WORK REQUIRED
Pull every line with "Software" from the data.

DATA EXCERPTS
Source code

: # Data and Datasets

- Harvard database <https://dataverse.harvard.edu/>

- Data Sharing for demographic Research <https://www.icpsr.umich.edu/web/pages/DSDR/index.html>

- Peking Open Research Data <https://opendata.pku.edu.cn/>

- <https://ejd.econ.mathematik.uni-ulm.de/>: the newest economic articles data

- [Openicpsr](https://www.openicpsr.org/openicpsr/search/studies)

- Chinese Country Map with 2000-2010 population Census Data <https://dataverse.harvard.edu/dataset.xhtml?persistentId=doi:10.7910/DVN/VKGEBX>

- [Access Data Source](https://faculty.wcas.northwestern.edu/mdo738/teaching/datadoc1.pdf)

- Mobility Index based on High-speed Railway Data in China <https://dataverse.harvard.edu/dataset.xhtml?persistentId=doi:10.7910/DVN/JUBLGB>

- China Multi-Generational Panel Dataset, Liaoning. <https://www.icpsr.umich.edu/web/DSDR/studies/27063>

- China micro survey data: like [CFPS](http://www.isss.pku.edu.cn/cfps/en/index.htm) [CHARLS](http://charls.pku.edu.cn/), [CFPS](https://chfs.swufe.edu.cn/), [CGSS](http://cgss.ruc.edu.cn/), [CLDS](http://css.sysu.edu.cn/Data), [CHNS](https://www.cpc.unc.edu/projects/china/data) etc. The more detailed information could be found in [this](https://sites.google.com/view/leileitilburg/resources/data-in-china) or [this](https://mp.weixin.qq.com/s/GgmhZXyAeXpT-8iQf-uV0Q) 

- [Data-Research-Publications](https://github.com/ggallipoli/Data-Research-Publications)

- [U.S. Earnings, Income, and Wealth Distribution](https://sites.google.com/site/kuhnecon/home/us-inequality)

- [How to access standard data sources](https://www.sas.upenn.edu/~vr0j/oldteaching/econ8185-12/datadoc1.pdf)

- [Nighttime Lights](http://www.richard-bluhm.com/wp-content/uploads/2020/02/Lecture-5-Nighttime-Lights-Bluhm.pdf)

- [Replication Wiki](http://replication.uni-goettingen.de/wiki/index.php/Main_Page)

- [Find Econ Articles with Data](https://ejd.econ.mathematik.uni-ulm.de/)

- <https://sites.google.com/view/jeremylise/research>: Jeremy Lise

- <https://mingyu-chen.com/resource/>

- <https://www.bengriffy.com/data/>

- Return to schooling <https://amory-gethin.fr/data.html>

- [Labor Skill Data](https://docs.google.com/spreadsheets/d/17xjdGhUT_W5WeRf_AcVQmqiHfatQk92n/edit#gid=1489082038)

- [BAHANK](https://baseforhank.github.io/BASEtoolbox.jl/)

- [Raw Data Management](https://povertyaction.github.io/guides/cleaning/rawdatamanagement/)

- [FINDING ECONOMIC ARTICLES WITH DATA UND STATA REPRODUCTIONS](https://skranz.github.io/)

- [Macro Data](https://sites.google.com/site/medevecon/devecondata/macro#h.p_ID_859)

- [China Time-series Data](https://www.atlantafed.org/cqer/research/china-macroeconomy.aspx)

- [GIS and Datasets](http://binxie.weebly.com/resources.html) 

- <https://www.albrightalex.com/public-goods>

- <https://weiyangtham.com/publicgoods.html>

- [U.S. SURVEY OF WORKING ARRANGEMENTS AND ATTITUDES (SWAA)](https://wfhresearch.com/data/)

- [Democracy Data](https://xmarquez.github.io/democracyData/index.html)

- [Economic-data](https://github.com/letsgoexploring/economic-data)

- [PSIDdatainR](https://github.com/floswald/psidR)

...

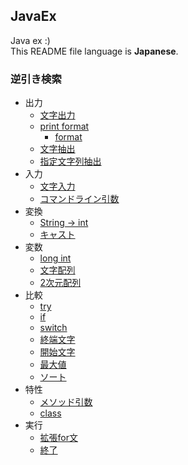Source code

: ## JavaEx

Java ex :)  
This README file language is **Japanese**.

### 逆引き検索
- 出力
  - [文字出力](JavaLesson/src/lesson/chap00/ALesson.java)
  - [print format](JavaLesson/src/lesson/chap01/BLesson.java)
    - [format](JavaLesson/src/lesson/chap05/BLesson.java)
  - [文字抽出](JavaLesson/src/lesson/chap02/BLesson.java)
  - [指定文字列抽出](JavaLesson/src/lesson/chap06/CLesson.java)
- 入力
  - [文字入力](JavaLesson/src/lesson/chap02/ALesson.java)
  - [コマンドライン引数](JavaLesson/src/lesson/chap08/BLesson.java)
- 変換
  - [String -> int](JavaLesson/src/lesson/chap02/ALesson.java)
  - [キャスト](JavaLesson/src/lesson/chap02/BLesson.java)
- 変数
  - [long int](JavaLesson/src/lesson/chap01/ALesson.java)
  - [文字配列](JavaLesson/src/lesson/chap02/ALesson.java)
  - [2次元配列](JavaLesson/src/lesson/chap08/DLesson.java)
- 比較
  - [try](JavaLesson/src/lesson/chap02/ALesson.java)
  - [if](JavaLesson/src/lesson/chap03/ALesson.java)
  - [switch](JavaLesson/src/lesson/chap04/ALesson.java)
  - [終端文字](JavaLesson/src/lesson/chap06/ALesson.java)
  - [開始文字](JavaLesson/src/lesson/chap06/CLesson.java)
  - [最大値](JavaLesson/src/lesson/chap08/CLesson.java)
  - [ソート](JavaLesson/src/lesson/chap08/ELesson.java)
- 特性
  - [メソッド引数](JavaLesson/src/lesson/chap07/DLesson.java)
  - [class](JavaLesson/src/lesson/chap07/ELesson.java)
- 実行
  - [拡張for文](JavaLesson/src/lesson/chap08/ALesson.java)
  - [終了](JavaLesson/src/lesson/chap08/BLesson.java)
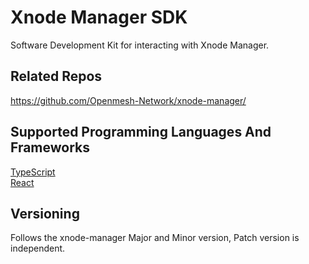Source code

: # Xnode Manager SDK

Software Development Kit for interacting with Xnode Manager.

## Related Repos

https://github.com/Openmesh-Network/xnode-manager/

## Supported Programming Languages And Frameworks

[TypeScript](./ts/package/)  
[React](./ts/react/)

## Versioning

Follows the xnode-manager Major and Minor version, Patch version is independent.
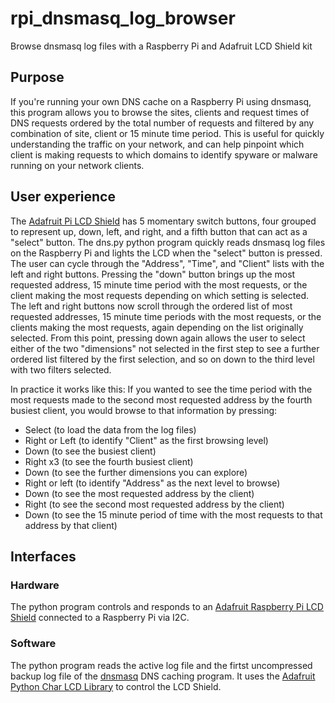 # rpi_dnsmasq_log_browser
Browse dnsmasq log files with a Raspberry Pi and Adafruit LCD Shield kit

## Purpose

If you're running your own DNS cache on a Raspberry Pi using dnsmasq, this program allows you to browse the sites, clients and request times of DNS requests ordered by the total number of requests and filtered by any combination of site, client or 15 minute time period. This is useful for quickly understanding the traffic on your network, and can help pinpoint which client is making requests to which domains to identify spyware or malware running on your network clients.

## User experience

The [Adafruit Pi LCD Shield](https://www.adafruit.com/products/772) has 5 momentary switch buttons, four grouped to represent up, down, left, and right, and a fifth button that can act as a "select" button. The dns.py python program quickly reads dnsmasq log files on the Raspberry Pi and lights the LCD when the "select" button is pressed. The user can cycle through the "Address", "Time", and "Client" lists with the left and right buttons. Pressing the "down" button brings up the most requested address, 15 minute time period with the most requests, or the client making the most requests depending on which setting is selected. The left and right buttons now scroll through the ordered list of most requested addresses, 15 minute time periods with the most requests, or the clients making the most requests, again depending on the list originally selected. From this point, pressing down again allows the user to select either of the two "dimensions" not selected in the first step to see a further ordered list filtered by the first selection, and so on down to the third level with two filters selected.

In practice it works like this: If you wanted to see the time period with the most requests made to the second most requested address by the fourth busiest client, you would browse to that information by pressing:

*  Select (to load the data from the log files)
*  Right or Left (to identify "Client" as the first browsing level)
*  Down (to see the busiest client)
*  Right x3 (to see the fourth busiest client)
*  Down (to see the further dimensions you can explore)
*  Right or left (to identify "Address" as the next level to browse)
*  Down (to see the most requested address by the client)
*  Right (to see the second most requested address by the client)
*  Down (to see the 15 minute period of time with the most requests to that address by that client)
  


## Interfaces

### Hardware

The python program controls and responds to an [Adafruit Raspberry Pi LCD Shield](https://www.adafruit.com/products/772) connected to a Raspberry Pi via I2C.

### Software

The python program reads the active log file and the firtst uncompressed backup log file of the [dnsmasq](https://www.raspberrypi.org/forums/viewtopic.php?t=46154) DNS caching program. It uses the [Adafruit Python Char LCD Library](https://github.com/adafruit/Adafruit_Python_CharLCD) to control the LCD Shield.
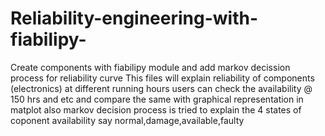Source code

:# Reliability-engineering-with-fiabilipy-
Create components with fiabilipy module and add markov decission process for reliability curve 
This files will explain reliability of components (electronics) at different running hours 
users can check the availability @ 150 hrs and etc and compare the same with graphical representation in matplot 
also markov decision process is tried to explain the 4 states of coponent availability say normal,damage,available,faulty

EXERCISE RESPONSE
Software Development Kit for interacting with Xnode Manager.
### Software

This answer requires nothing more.